New Pakistani Government Set to Negotiate With Terrorists

It will be hard to spin this news as anything except a disaster for American policy:

Faced with a sharp escalation of suicide bombings in urban areas, the leaders of Pakistan’s new coalition government say they will negotiate with the militants believed to be orchestrating the attacks, and will use military force only as a last resort.

That talk has alarmed American officials, who fear it reflects a softening stance toward the militants just as President Pervez Musharraf has given the Bush administration a freer hand to strike at militants using pilotless Predator drones.

Many Pakistanis, however, are convinced that the surge in suicide bombings — 17 in the first 10 weeks of 2008 — is retaliation for three Predator strikes since the beginning of the year.

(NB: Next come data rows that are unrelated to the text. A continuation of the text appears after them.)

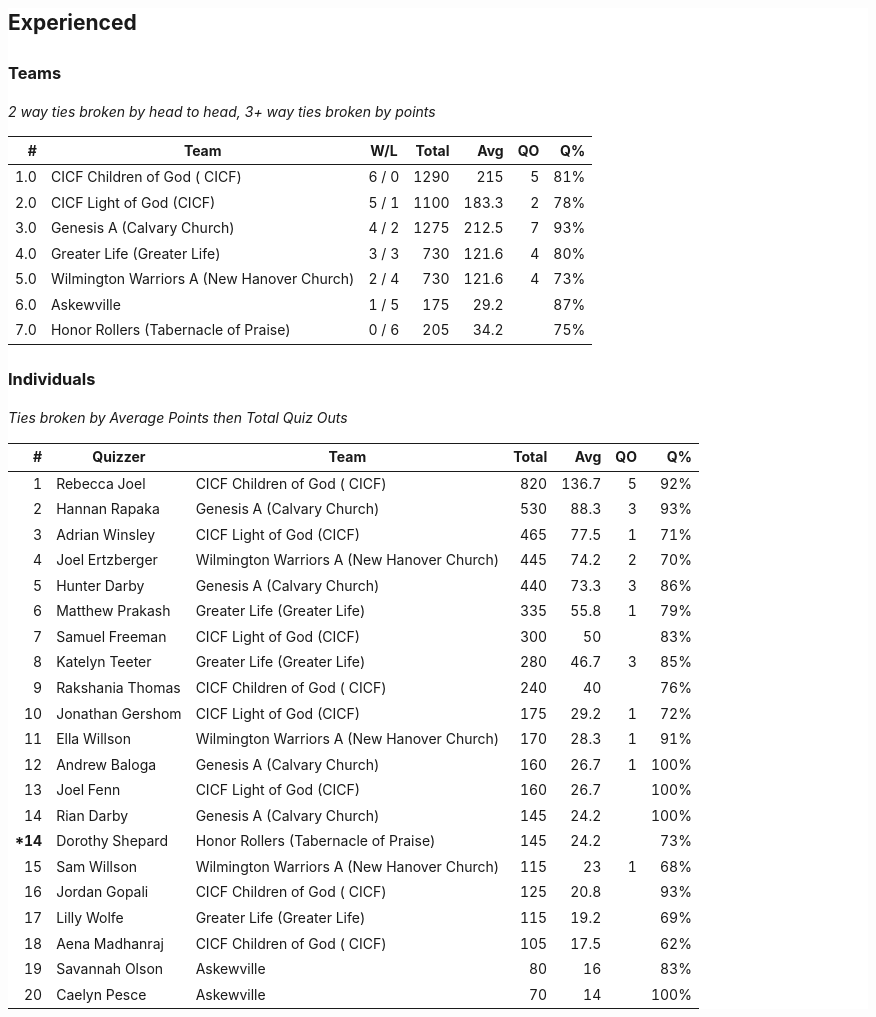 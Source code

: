 
## Experienced

### Teams

*2 way ties broken by head to head, 3+ way ties broken by points*

|    # | Team                                       | W/L   | Total |   Avg |   QO |   Q% |
| ---: | ------------------------------------------ | ----- | ----: | ----: | ---: | ---: |
|  1.0 | CICF Children of God ( CICF)               | 6 / 0 |  1290 |   215 |    5 |  81% |
|  2.0 | CICF Light of God (CICF)                   | 5 / 1 |  1100 | 183.3 |    2 |  78% |
|  3.0 | Genesis A (Calvary Church)                 | 4 / 2 |  1275 | 212.5 |    7 |  93% |
|  4.0 | Greater Life (Greater Life)                | 3 / 3 |   730 | 121.6 |    4 |  80% |
|  5.0 | Wilmington Warriors A (New Hanover Church) | 2 / 4 |   730 | 121.6 |    4 |  73% |
|  6.0 | Askewville                                 | 1 / 5 |   175 |  29.2 |      |  87% |
|  7.0 | Honor Rollers (Tabernacle of Praise)       | 0 / 6 |   205 |  34.2 |      |  75% |

### Individuals

*Ties broken by Average Points then Total Quiz Outs*

|        # | Quizzer            | Team                                       | Total |   Avg |   QO |   Q% |
| -------: | ------------------ | ------------------------------------------ | ----: | ----: | ---: | ---: |
|        1 | Rebecca Joel       | CICF Children of God ( CICF)               |   820 | 136.7 |    5 |  92% |
|        2 | Hannan Rapaka      | Genesis A (Calvary Church)                 |   530 |  88.3 |    3 |  93% |
|        3 | Adrian Winsley     | CICF Light of God (CICF)                   |   465 |  77.5 |    1 |  71% |
|        4 | Joel Ertzberger    | Wilmington Warriors A (New Hanover Church) |   445 |  74.2 |    2 |  70% |
|        5 | Hunter Darby       | Genesis A (Calvary Church)                 |   440 |  73.3 |    3 |  86% |
|        6 | Matthew Prakash    | Greater Life (Greater Life)                |   335 |  55.8 |    1 |  79% |
|        7 | Samuel Freeman     | CICF Light of God (CICF)                   |   300 |    50 |      |  83% |
|        8 | Katelyn Teeter     | Greater Life (Greater Life)                |   280 |  46.7 |    3 |  85% |
|        9 | Rakshania Thomas   | CICF Children of God ( CICF)               |   240 |    40 |      |  76% |
|       10 | Jonathan Gershom   | CICF Light of God (CICF)                   |   175 |  29.2 |    1 |  72% |
|       11 | Ella Willson       | Wilmington Warriors A (New Hanover Church) |   170 |  28.3 |    1 |  91% |
|       12 | Andrew Baloga      | Genesis A (Calvary Church)                 |   160 |  26.7 |    1 | 100% |
|       13 | Joel Fenn          | CICF Light of God (CICF)                   |   160 |  26.7 |      | 100% |
|       14 | Rian Darby         | Genesis A (Calvary Church)                 |   145 |  24.2 |      | 100% |
| **\*14** | Dorothy Shepard    | Honor Rollers (Tabernacle of Praise)       |   145 |  24.2 |      |  73% |
|       15 | Sam Willson        | Wilmington Warriors A (New Hanover Church) |   115 |    23 |    1 |  68% |
|       16 | Jordan Gopali      | CICF Children of God ( CICF)               |   125 |  20.8 |      |  93% |
|       17 | Lilly Wolfe        | Greater Life (Greater Life)                |   115 |  19.2 |      |  69% |
|       18 | Aena Madhanraj     | CICF Children of God ( CICF)               |   105 |  17.5 |      |  62% |
|       19 | Savannah Olson     | Askewville                                 |    80 |    16 |      |  83% |
|       20 | Caelyn Pesce       | Askewville                                 |    70 |    14 |      | 100% |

The spike in attacks, combined with the crushing defeat of Mr. Musharraf’s party in February parliamentary elections, has brought demands for change in his American-backed policies.

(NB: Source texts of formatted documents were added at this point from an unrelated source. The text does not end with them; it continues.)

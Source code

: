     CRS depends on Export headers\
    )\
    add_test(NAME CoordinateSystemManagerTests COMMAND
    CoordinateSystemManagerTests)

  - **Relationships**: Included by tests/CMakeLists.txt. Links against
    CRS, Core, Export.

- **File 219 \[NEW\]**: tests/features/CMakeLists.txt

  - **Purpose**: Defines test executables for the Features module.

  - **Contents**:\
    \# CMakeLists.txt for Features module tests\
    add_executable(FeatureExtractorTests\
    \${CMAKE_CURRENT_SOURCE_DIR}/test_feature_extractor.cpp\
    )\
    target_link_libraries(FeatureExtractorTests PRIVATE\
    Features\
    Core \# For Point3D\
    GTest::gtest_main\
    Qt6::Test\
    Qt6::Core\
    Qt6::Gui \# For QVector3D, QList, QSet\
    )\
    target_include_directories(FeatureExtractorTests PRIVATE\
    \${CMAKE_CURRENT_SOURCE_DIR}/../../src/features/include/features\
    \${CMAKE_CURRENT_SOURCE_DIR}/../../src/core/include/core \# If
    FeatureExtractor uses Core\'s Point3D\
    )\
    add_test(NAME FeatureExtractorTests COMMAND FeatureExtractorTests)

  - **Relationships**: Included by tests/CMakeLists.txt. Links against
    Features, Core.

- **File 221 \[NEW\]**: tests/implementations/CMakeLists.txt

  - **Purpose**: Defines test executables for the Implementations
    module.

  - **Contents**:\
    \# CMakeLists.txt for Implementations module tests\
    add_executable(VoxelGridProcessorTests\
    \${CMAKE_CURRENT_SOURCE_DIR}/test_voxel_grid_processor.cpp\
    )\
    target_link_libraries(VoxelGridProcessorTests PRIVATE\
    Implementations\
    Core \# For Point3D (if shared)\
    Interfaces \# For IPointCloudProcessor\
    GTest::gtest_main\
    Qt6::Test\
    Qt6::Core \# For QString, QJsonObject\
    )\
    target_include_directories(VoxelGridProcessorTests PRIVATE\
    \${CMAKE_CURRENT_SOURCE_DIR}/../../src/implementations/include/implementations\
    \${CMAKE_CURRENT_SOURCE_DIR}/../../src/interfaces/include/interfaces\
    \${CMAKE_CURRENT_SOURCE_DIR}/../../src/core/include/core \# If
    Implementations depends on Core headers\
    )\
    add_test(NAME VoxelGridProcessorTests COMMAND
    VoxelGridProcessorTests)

Speaking in separate interviews, the leaders of Pakistan’s new government coalition — Asif Ali Zardari of the Pakistan Peoples Party and Nawaz Sharif, head of the Pakistan Muslim League-N — tried to strike a more independent stance from Washington and repackage the conflict in a more palatable way for Pakistanis.
Soon to be former President Pervez Musharraf negotiated agreements in North and South Waziristan with the extremists and ended up paying for it dearly - as did the US as the deals forced Pakistani troops to leave the disputed areas, allowing the Taliban to pour across the border into Afghanistan.

Any agreement negotiated with the Taliban sympathizing tribes may reduce the bombings. But it will prove an unmitigated disaster for Afghanistan.